Nagisa had called him a few times that week too, with the sound of cars and strangers' voices in the background every time. He'd talked about how great the city was, and funny pictures Rei's sister had sent him of Rei in London, and asked how Haru was doing and if Rin-chan had said anything stupid. He said Makoto was sad but alright, and everything would turn out okay, he'd see – and then they'd all drifted apart a little. Makoto worked as nursery teacher in the city, Nagisa was finishing his history degree, Rei was working at his father's company and Rin was coaching somewhere in Europe. Haru was - still here.

The next time Nagisa takes his phone outside, Haru doesn't try to eavesdrop, but he watches him from the window. It's a good sign that he smiles so much while he talks to him. He must be okay, then.

Haru wonders how Nagisa tells him he's doing. He wonders if Nagisa still thinks everything will be okay.

-

(Haru overhears him in the bathroom, once. His voice is strange and sad. All Haru makes out is, "I don't know yet. I miss you." Then he walks quietly back to his room, and when Nagisa comes out, he suggests they go out for dinner that night: Nagisa's favourite restaurant. There are too many spaces at the table they eat at.)

-

A week passes. The strawberry cake in the fridge is beginning to look infected. Nagisa says he should leave soon and that he's sorry he's been here so long. After the summer, he'll be back to studying to be a teacher (something that he actively avoids talking about that as much as he does Rei) and he doesn't seem to know where he should be right now.

He's made them both (only slightly questionable) curry tonight.

"The apartment is empty now," Nagisa says, which is news to Haru – sometimes he shares little details like that and leaves Haru to piece them into a whole story. It's not easy, but he doesn't think Nagisa would enjoy sharing information he wasn't openly offering in the first place. "I don't… like being there when it's like that. I don't know if I'll ever like being there again."

Haru privately doubts it.

"Stay," he says.

Nagisa blinks at him. His cheeks are puffed out from a truly impressive mouthful of rice. He swallows it down with effort and then says, uncomfortably, "Haru-chan, you shouldn't be so courteous to a freeloader."
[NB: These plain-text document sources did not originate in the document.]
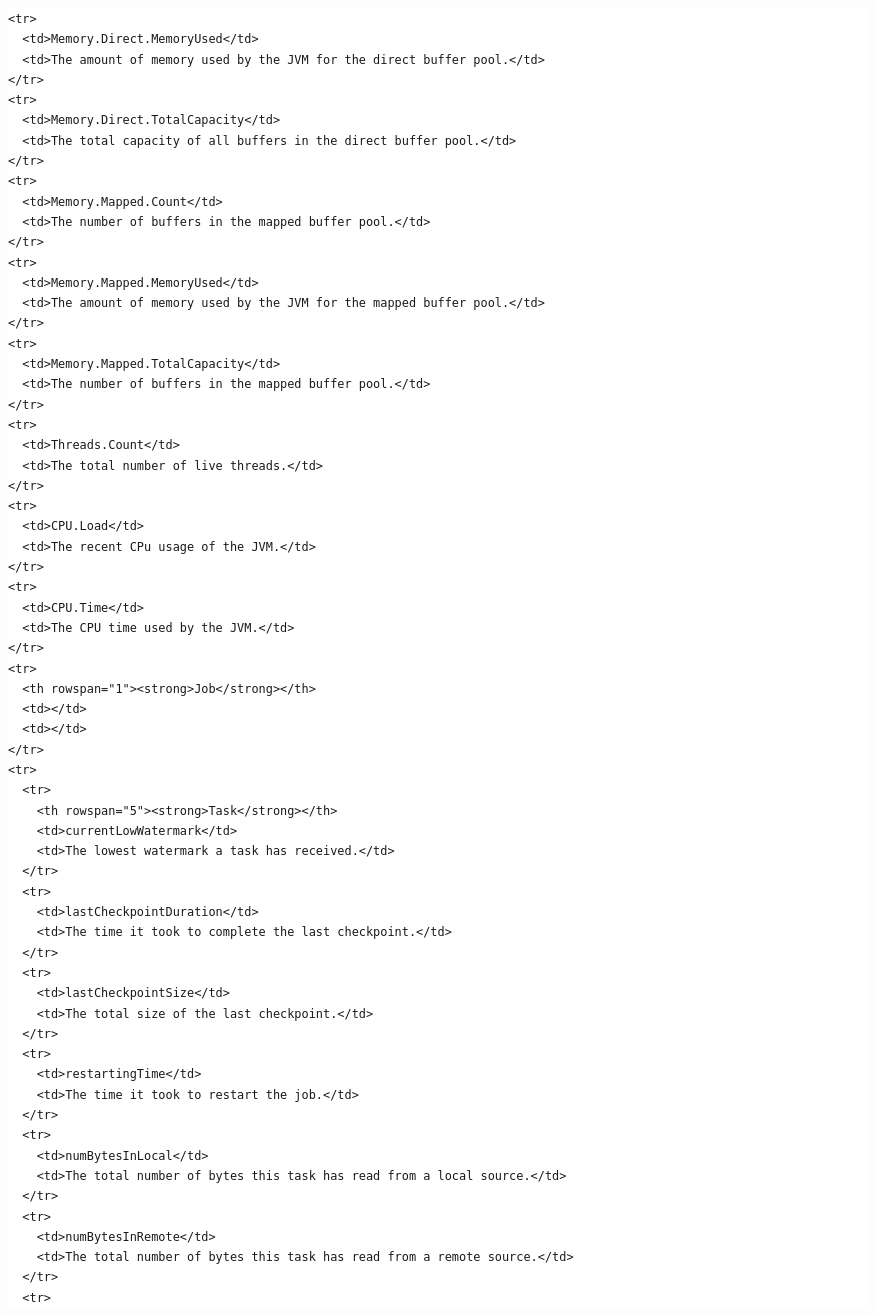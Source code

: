     <tr>
      <td>Memory.Direct.MemoryUsed</td>
      <td>The amount of memory used by the JVM for the direct buffer pool.</td>
    </tr>
    <tr>
      <td>Memory.Direct.TotalCapacity</td>
      <td>The total capacity of all buffers in the direct buffer pool.</td>
    </tr>
    <tr>
      <td>Memory.Mapped.Count</td>
      <td>The number of buffers in the mapped buffer pool.</td>
    </tr>
    <tr>
      <td>Memory.Mapped.MemoryUsed</td>
      <td>The amount of memory used by the JVM for the mapped buffer pool.</td>
    </tr>
    <tr>
      <td>Memory.Mapped.TotalCapacity</td>
      <td>The number of buffers in the mapped buffer pool.</td>
    </tr>
    <tr>
      <td>Threads.Count</td>
      <td>The total number of live threads.</td>
    </tr>
    <tr>
      <td>CPU.Load</td>
      <td>The recent CPu usage of the JVM.</td>
    </tr>
    <tr>
      <td>CPU.Time</td>
      <td>The CPU time used by the JVM.</td>
    </tr>
    <tr>
      <th rowspan="1"><strong>Job</strong></th>
      <td></td>
      <td></td>
    </tr>
    <tr>
      <tr>
        <th rowspan="5"><strong>Task</strong></th>
        <td>currentLowWatermark</td>
        <td>The lowest watermark a task has received.</td>
      </tr>
      <tr>
        <td>lastCheckpointDuration</td>
        <td>The time it took to complete the last checkpoint.</td>
      </tr>
      <tr>
        <td>lastCheckpointSize</td>
        <td>The total size of the last checkpoint.</td>
      </tr>
      <tr>
        <td>restartingTime</td>
        <td>The time it took to restart the job.</td>
      </tr>
      <tr>
        <td>numBytesInLocal</td>
        <td>The total number of bytes this task has read from a local source.</td>
      </tr>
      <tr>
        <td>numBytesInRemote</td>
        <td>The total number of bytes this task has read from a remote source.</td>
      </tr>
      <tr>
Haru looks at him. "You're like family."

Nagisa flushes for the first time since Haru has ever known him, very slightly.

"A week," he says, resolutely. "Another week, and then Haru-chan has suffered enough of my cooking."
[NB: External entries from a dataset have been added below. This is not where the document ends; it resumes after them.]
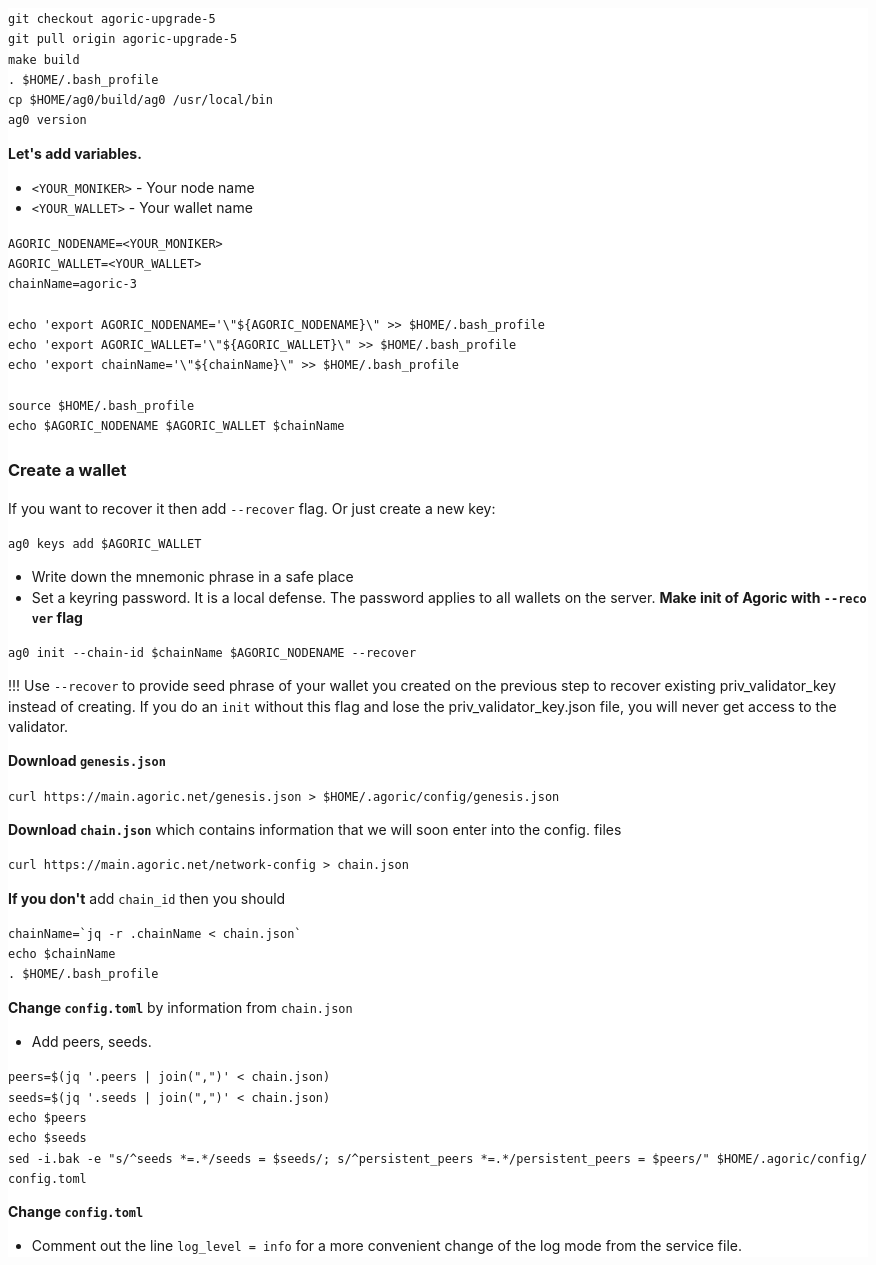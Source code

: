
 ```
git checkout agoric-upgrade-5
git pull origin agoric-upgrade-5
make build
. $HOME/.bash_profile
cp $HOME/ag0/build/ag0 /usr/local/bin
ag0 version
```
**Let's add variables.**
- `<YOUR_MONIKER>` - Your node name
- `<YOUR_WALLET>` - Your wallet name
```
AGORIC_NODENAME=<YOUR_MONIKER>
AGORIC_WALLET=<YOUR_WALLET>
chainName=agoric-3

echo 'export AGORIC_NODENAME='\"${AGORIC_NODENAME}\" >> $HOME/.bash_profile
echo 'export AGORIC_WALLET='\"${AGORIC_WALLET}\" >> $HOME/.bash_profile
echo 'export chainName='\"${chainName}\" >> $HOME/.bash_profile

source $HOME/.bash_profile
echo $AGORIC_NODENAME $AGORIC_WALLET $chainName
```
### Create a wallet
If you want to recover it then add `--recover` flag. Or just create a new key:
```
ag0 keys add $AGORIC_WALLET
```
- Write down the mnemonic phrase in a safe place
- Set a keyring password. It is a local defense. The password applies to all wallets on the server.
**Make init of Agoric with `--recover` flag**
```
ag0 init --chain-id $chainName $AGORIC_NODENAME --recover
```
!!! Use `--recover` to provide seed phrase of your wallet you created on the previous step to recover existing priv_validator_key instead of creating. 
If you do an `init` without this flag and lose the priv_validator_key.json file, you will never get access to the validator.

**Download `genesis.json`**
```
curl https://main.agoric.net/genesis.json > $HOME/.agoric/config/genesis.json
```
**Download `chain.json`** which contains information that we will soon enter into the config. files
```
curl https://main.agoric.net/network-config > chain.json
```
**If you don't** add `chain_id` then you should
```
chainName=`jq -r .chainName < chain.json`
echo $chainName
. $HOME/.bash_profile
```
**Change `config.toml`** by information from `chain.json`
- Add peers, seeds. 
```
peers=$(jq '.peers | join(",")' < chain.json)
seeds=$(jq '.seeds | join(",")' < chain.json)
echo $peers
echo $seeds
sed -i.bak -e "s/^seeds *=.*/seeds = $seeds/; s/^persistent_peers *=.*/persistent_peers = $peers/" $HOME/.agoric/config/config.toml
```
**Change `config.toml`**
- Comment out the line `log_level = info` for a more convenient change of the log mode from the service file.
Haru wants him to stay. He doesn't like the thought of them both in their empty homes - he can remember being alone too well, for too long.

-

Nagisa grills completely edible chicken, and then insists that they celebrate with sake.

Tonight, Haru gathers this much: Rei hated working for his dad. Nagisa hated the idea of being a teacher after he'd gotten a taste of it. Rei's dad gave him an out and he quit. They both wanted to leave Japan. Nagisa's mother got in touch with him for the first time in years and still pretended Rei didn't exist but told him they were proud he was putting his studies to use – then Nagisa wanted to stay, because he thought things between them could change. He thought one day they'd be able to love Rei like a son, and Rei had told him they didn't know how to love the son they had. They argued. Nagisa's father still isn't ready to see him yet, but Nagisa shrugs with a weak smile and says, "I've waited this long, now." Rei is in America waiting for him.

"He'll wait forever, he said," Nagisa tells him. They're in the back yard, sitting on the doorstep. Nagisa is trying to show him certain constellations but can't remember exactly where they are. He looks at Haru. "But nobody really does that, do they?"

Then he sighs and looks back up at the sky. Haru imagines that someone out there does for a brief, indulgent moment.

-

It's been two weeks since Nagisa showed up.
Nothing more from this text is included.